しかし左右田は首を横に振り、真っ赤な顔をしたまま笑い出した。
「はは、ははははっ! 仮にも超高校級の飼育委員である田中の誘いを、愚かで役立たずで無知な俺なんかが断れる訳ないだろぉっ? それに俺は、性的倒錯者のコミュ障ハムスターちゃん如きに食われる程の価値なんてねえよ! だから大丈夫、大丈夫だ!」
自虐してんのか貶してんのか訳が解らないよ。

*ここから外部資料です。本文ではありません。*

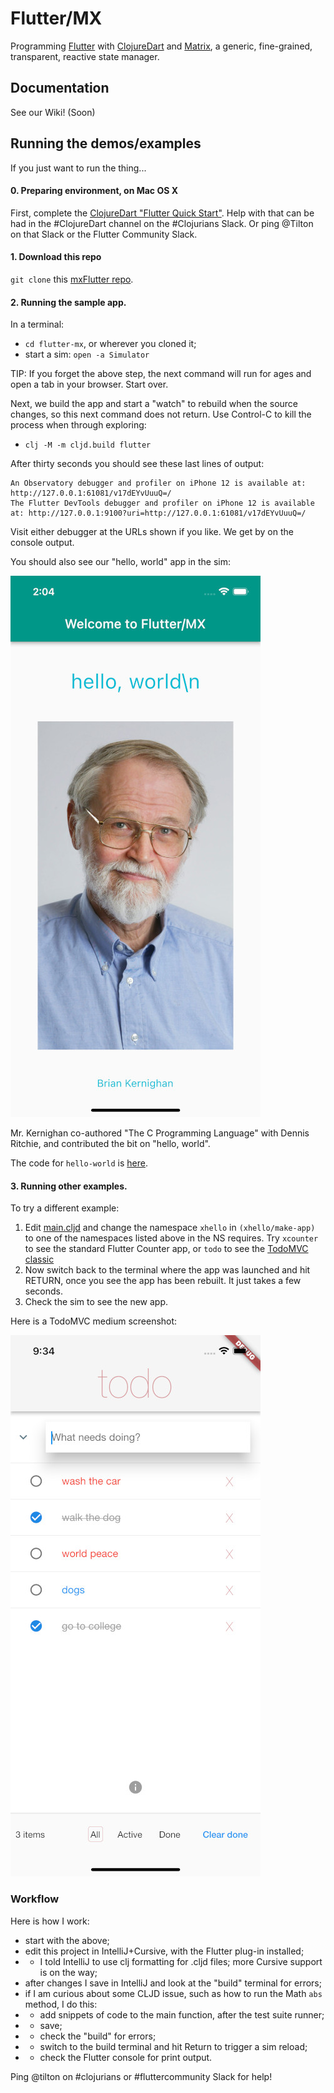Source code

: # Flutter/MX

Programming [Flutter](https://flutter.dev/?gclid=CjwKCAjwwdWVBhA4EiwAjcYJEEoxUuE14sd2MGLJW35qeuJynmTRjqpUL3SbIUhOiS4TihjyZ9iTVRoCJkoQAvD_BwE&gclsrc=aw.ds) with [ClojureDart](https://github.com/Tensegritics/ClojureDart) and [Matrix](https://github.com/kennytilton/matrix), a generic, fine-grained, transparent, reactive state manager.

## Documentation
See our Wiki! (Soon)

## Running the demos/examples

If you just want to run the thing...

#### 0. Preparing environment, on Mac OS X

First, complete the [ClojureDart "Flutter Quick Start"](https://github.com/Tensegritics/ClojureDart/blob/main/doc/flutter-quick-start.md). Help with that can be had in the #ClojureDart channel on the #Clojurians Slack. Or ping @Tilton on that Slack or the Flutter Community Slack.

#### 1. Download this repo
`git clone` this [mxFlutter repo](https://github.com/kennytilton/mxflutter).

#### 2. Running the sample app.

In a terminal:
* `cd flutter-mx`, or wherever you cloned it;
* start a sim: `open -a Simulator`

TIP: If you forget the above step, the next command will run for ages and open a tab in your browser. Start over. 

Next, we build the app and start a "watch" to rebuild when the source changes, so this next command does not return. Use Control-C to kill the process when through exploring:

* `clj -M -m cljd.build flutter`

After thirty seconds you should see these last lines of output:
```
An Observatory debugger and profiler on iPhone 12 is available at: http://127.0.0.1:61081/v17dEYvUuuQ=/
The Flutter DevTools debugger and profiler on iPhone 12 is available at: http://127.0.0.1:9100?uri=http://127.0.0.1:61081/v17dEYvUuuQ=/
```
Visit either debugger at the URLs shown if you like. We get by on the console output.

You should also see our "hello, world" app in the sim:

![FMX Hello World screenshot](image/hello-world-app.jpg)

Mr. Kernighan co-authored "The C Programming Language" with Dennis Ritchie, and contributed the bit on "hello, world".

The code for `hello-world` is [here](https://github.com/kennytilton/flutter-mx/blob/main/src/tiltontec/example/x00_hello_world.cljd).

#### 3. Running other examples.

To try a different example:
1. Edit [main.cljd](https://github.com/kennytilton/flutter-mx/blob/d6cd6e14027ed8f00a42ca6cc2464e48142922d4/src/tiltontec/main.cljd#L43) and change the namespace `xhello` in `(xhello/make-app)` to one of the namespaces listed above in the NS requires. Try `xcounter` to see the standard Flutter Counter app, or `todo` to see the [TodoMVC classic](https://github.com/tastejs/todomvc/blob/master/app-spec.md)
2. Now switch back to the terminal where the app was launched and hit RETURN, once you see the app has been rebuilt. It just takes a few seconds.
3. Check the sim to see the new app.

Here is a TodoMVC medium screenshot:

![f/mx TodoMVC screenshot](image/todomvc-app.jpeg)

### Workflow
Here is how I work:

* start with the above;
* edit this project in IntelliJ+Cursive, with the Flutter plug-in installed;
* * I told IntelliJ to use clj formatting for .cljd files; more Cursive support is on the way;
* after changes I save in IntelliJ and look at the "build" terminal for errors;
* if I am curious about some CLJD issue, such as how to run the Math `abs` method, I do this:
* * add snippets of code to the main function, after the test suite runner;
* * save;
* * check the "build" for errors;
* * switch to the build terminal and hit Return to trigger a sim reload;
* * check the Flutter console for print output.

Ping @tilton on #clojurians or #fluttercommunity Slack for help!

もう滅茶苦茶だよ左右田さん。
「素直になれない人格が僕の性格によって攻撃的な態度に変化し、且つ僕の性格のせいで自虐せざるを得ない――故に、自虐と暴言が入り混じった、歪な言動として顕在化しているのかな? とても面白いよ!」
面白がってる場合じゃないだろう狛枝さん。
「ふははっ! 良い、良いぞ左右田和一! 解し甲斐のある、愛らしい雑種よ!」
「愛らしくねえよ、やっぱり眼球腐ってんじゃねえの?」
そう言いながら左右田はニット帽を目深に被り、生まれたての小鹿みたいにぷるぷる震えていた。
もう見てるのが可哀想になってくるくらい、顔を真っ赤にして。
「これは――面白いね」
今夜二人がどうなるのか、明日が楽しみで仕方ないよ――と言い、狛枝は目をきらきらと輝かせて愉しそうに笑った。
――俺は愉しくねえよ。
頼むから、頼むから俺の胃に穴が空くようなことだけはしないでくれよ。頼むから――。
俺は心の中で何度も何度も二人にお願いしながら、冷めてしまった野菜炒めを口へ放り込んだ。